Screening pertactin-specific antibodies and evaluating competitive epitope recognition by native mass spectrometry

Abstract

Structural characterization of antigen–antibody interactions is critical for understanding protective vaccine responses and development of therapeutic monoclonal antibodies (mAb). Traditional biophysical and biochemical techniques often require the immobilization of one binding partner or provide ensemble-averaged measurements, constraints which may limit the ability to probe multiple facets of antigen–antibody interactions. Native mass spectrometry (nMS) offers a versatile alternative, providing a comprehensive view of antigen–antibody complexes. Here, we utilized native MS to screen the interactions between a small panel of monoclonal antibodies (mAbs) and the Bordetella pertussis vaccine antigen mature pertactin (Prn), offering in-depth characterization of binding affinity, stoichiometry, and competition.
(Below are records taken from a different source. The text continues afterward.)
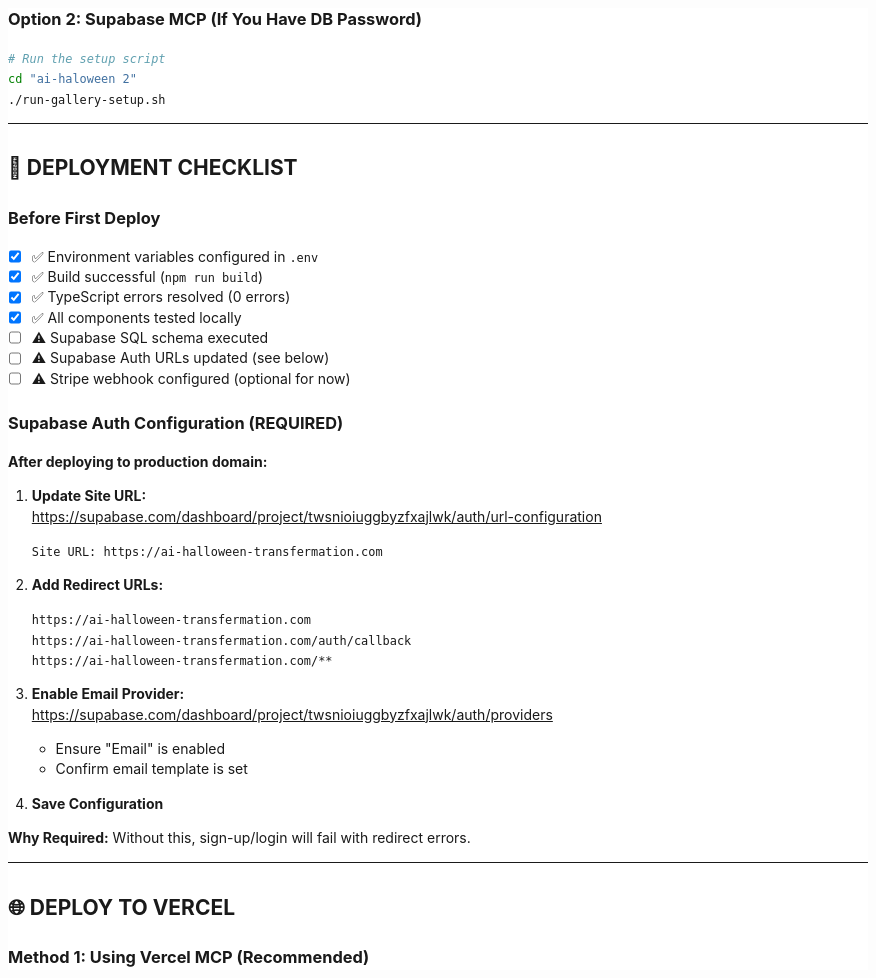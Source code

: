 ### Option 2: Supabase MCP (If You Have DB Password)

```bash
# Run the setup script
cd "ai-haloween 2"
./run-gallery-setup.sh
```

---

## 🚀 DEPLOYMENT CHECKLIST

### Before First Deploy

- [x] ✅ Environment variables configured in `.env`
- [x] ✅ Build successful (`npm run build`)
- [x] ✅ TypeScript errors resolved (0 errors)
- [x] ✅ All components tested locally
- [ ] ⚠️ Supabase SQL schema executed
- [ ] ⚠️ Supabase Auth URLs updated (see below)
- [ ] ⚠️ Stripe webhook configured (optional for now)

### Supabase Auth Configuration (REQUIRED)

**After deploying to production domain:**

1. **Update Site URL:**  
   https://supabase.com/dashboard/project/twsnioiuggbyzfxajlwk/auth/url-configuration

   ```
   Site URL: https://ai-halloween-transfermation.com
   ```

2. **Add Redirect URLs:**
   ```
   https://ai-halloween-transfermation.com
   https://ai-halloween-transfermation.com/auth/callback
   https://ai-halloween-transfermation.com/**
   ```

3. **Enable Email Provider:**  
   https://supabase.com/dashboard/project/twsnioiuggbyzfxajlwk/auth/providers
   
   - Ensure "Email" is enabled
   - Confirm email template is set

4. **Save Configuration**

**Why Required:** Without this, sign-up/login will fail with redirect errors.

---

## 🌐 DEPLOY TO VERCEL

### Method 1: Using Vercel MCP (Recommended)
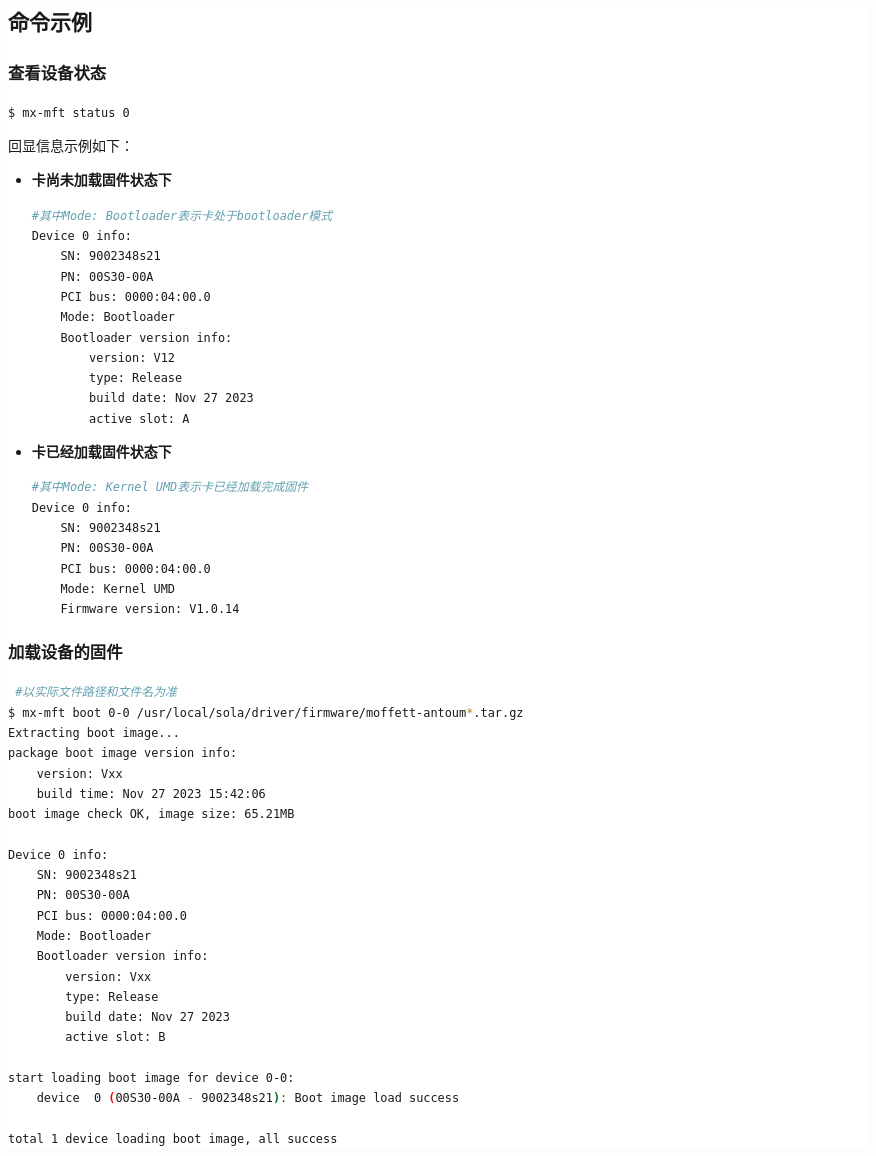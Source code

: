 ## 命令示例

### 查看设备状态

```Bash
$ mx-mft status 0
```

回显信息示例如下：

- **卡尚未加载固件状态下**

  ```Bash
  #其中Mode: Bootloader表示卡处于bootloader模式
  Device 0 info:
      SN: 9002348s21
      PN: 00S30-00A
      PCI bus: 0000:04:00.0
      Mode: Bootloader
      Bootloader version info:
          version: V12
          type: Release
          build date: Nov 27 2023
          active slot: A
  ```

- **卡已经加载固件状态下**

  ```Bash
  #其中Mode: Kernel UMD表示卡已经加载完成固件
  Device 0 info:
      SN: 9002348s21
      PN: 00S30-00A
      PCI bus: 0000:04:00.0
      Mode: Kernel UMD
      Firmware version: V1.0.14
  ```

### **加载设备的固件**

```Bash
 #以实际文件路径和文件名为准
$ mx-mft boot 0-0 /usr/local/sola/driver/firmware/moffett-antoum*.tar.gz
Extracting boot image...
package boot image version info:
    version: Vxx
    build time: Nov 27 2023 15:42:06
boot image check OK, image size: 65.21MB

Device 0 info:
    SN: 9002348s21
    PN: 00S30-00A
    PCI bus: 0000:04:00.0
    Mode: Bootloader
    Bootloader version info:
        version: Vxx
        type: Release
        build date: Nov 27 2023
        active slot: B

start loading boot image for device 0-0:
    device  0 (00S30-00A - 9002348s21): Boot image load success

total 1 device loading boot image, all success
```

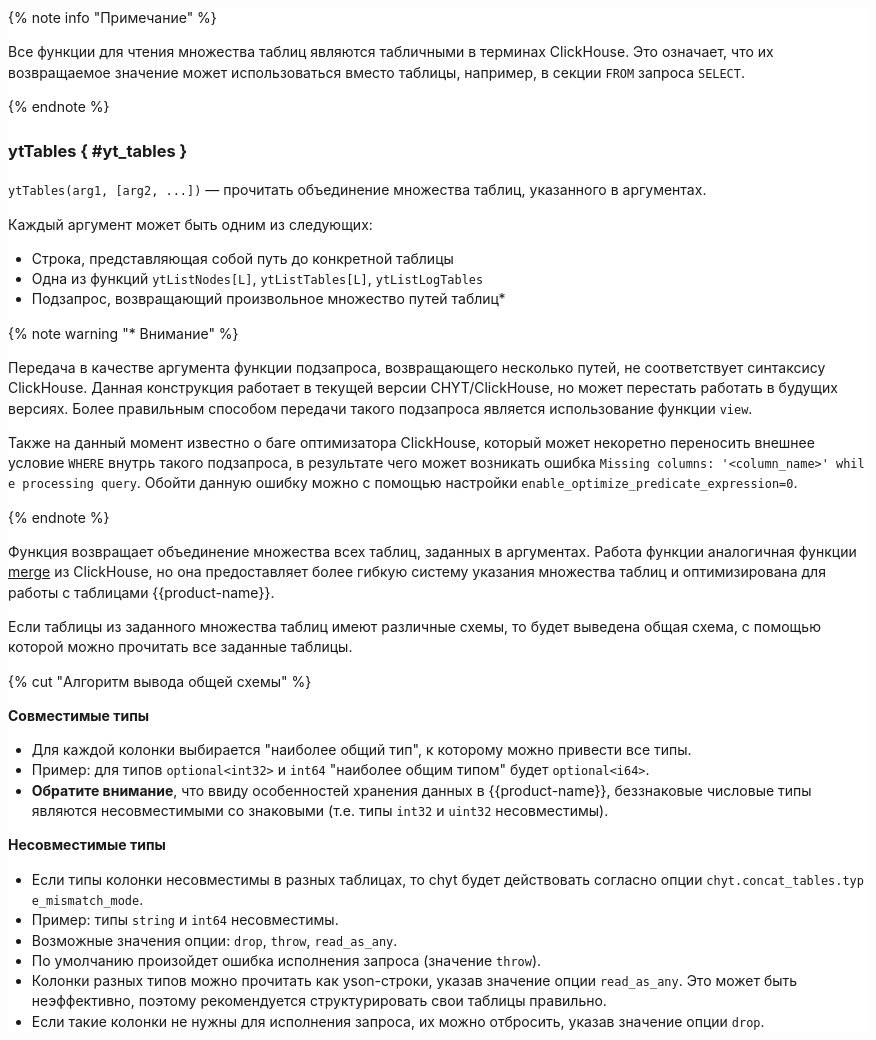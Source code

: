 {% note info "Примечание" %}

Все функции для чтения множества таблиц являются табличными в терминах ClickHouse. Это означает, что их возвращаемое значение может использоваться вместо таблицы, например, в секции `FROM` запроса `SELECT`.

{% endnote %}

### ytTables { #yt_tables }
  `ytTables(arg1, [arg2, ...])` &mdash; прочитать объединение множества таблиц, указанного в аргументах.

  Каждый аргумент может быть одним из следующих:
  - Строка, представляющая собой путь до конкретной таблицы
  - Одна из функций `ytListNodes[L]`, `ytListTables[L]`, `ytListLogTables`
  - Подзапрос, возвращающий произвольное множество путей таблиц*

  {% note warning "* Внимание" %}

  Передача в качестве аргумента функции подзапроса, возвращающего несколько путей, не соответствует синтаксису ClickHouse. Данная конструкция работает в текущей версии CHYT/ClickHouse, но может перестать работать в будущих версиях. Более правильным способом передачи такого подзапроса является использование функции `view`.

  Также на данный момент известно о баге оптимизатора ClickHouse, который может некоретно переносить внешнее условие `WHERE` внутрь такого подзапроса, в результате чего может возникать ошибка `Missing columns: '<column_name>' while processing query`. Обойти данную ошибку можно с помощью настройки `enable_optimize_predicate_expression=0`.

  {% endnote %}

  Функция возвращает объединение множества всех таблиц, заданных в аргументах. Работа функции аналогичная функции [merge](https://clickhouse.com/docs/en/sql-reference/table-functions/merge) из ClickHouse, но она предоставляет более гибкую систему указания множества таблиц и оптимизирована для работы с таблицами {{product-name}}.

  Если таблицы из заданного множества таблиц имеют различные схемы, то будет выведена общая схема, с помощью которой можно прочитать все заданные таблицы.

  {% cut "Алгоритм вывода общей схемы" %}

  **Совместимые типы**
  * Для каждой колонки выбирается "наиболее общий тип", к которому можно привести все типы.
  * Пример: для типов `optional<int32>` и `int64` "наиболее общим типом" будет `optional<i64>`.
  * **Обратите внимание**, что ввиду особенностей хранения данных в {{product-name}}, беззнаковые числовые типы являются несовместимыми со знаковыми (т.е. типы `int32` и `uint32` несовместимы).

  **Несовместимые типы**
  * Если типы колонки несовместимы в разных таблицах, то chyt будет действовать согласно опции `chyt.concat_tables.type_mismatch_mode`.
  * Пример: типы `string` и `int64` несовместимы.
  * Возможные значения опции: `drop`, `throw`, `read_as_any`.
  * По умолчанию произойдет ошибка исполнения запроса (значение `throw`).
  * Колонки разных типов можно прочитать как yson-строки, указав значение опции `read_as_any`. Это может быть неэффективно, поэтому рекомендуется структурировать свои таблицы правильно.
  * Если такие колонки не нужны для исполнения запроса, их можно отбросить, указав значение опции `drop`.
We implemented variable temperature electrospray ionization to evaluate thermally induced unfolding and stability of different mAb·Prn complexes, while biolayer interferometry (BLI) and competition experiments were employed to provide complementary information about binding kinetics and mapping of distinct epitopes on Prn. Finally, we used nMS to evaluate the interactions of individual mAbs with Prn variants as a predictor for therapeutic action. Our results demonstrate the utility of nMS in combination with other techniques as a powerful approach for understanding the interactions of protective mAb binding to Prn, providing insight into mechanisms of vaccine-induced protection.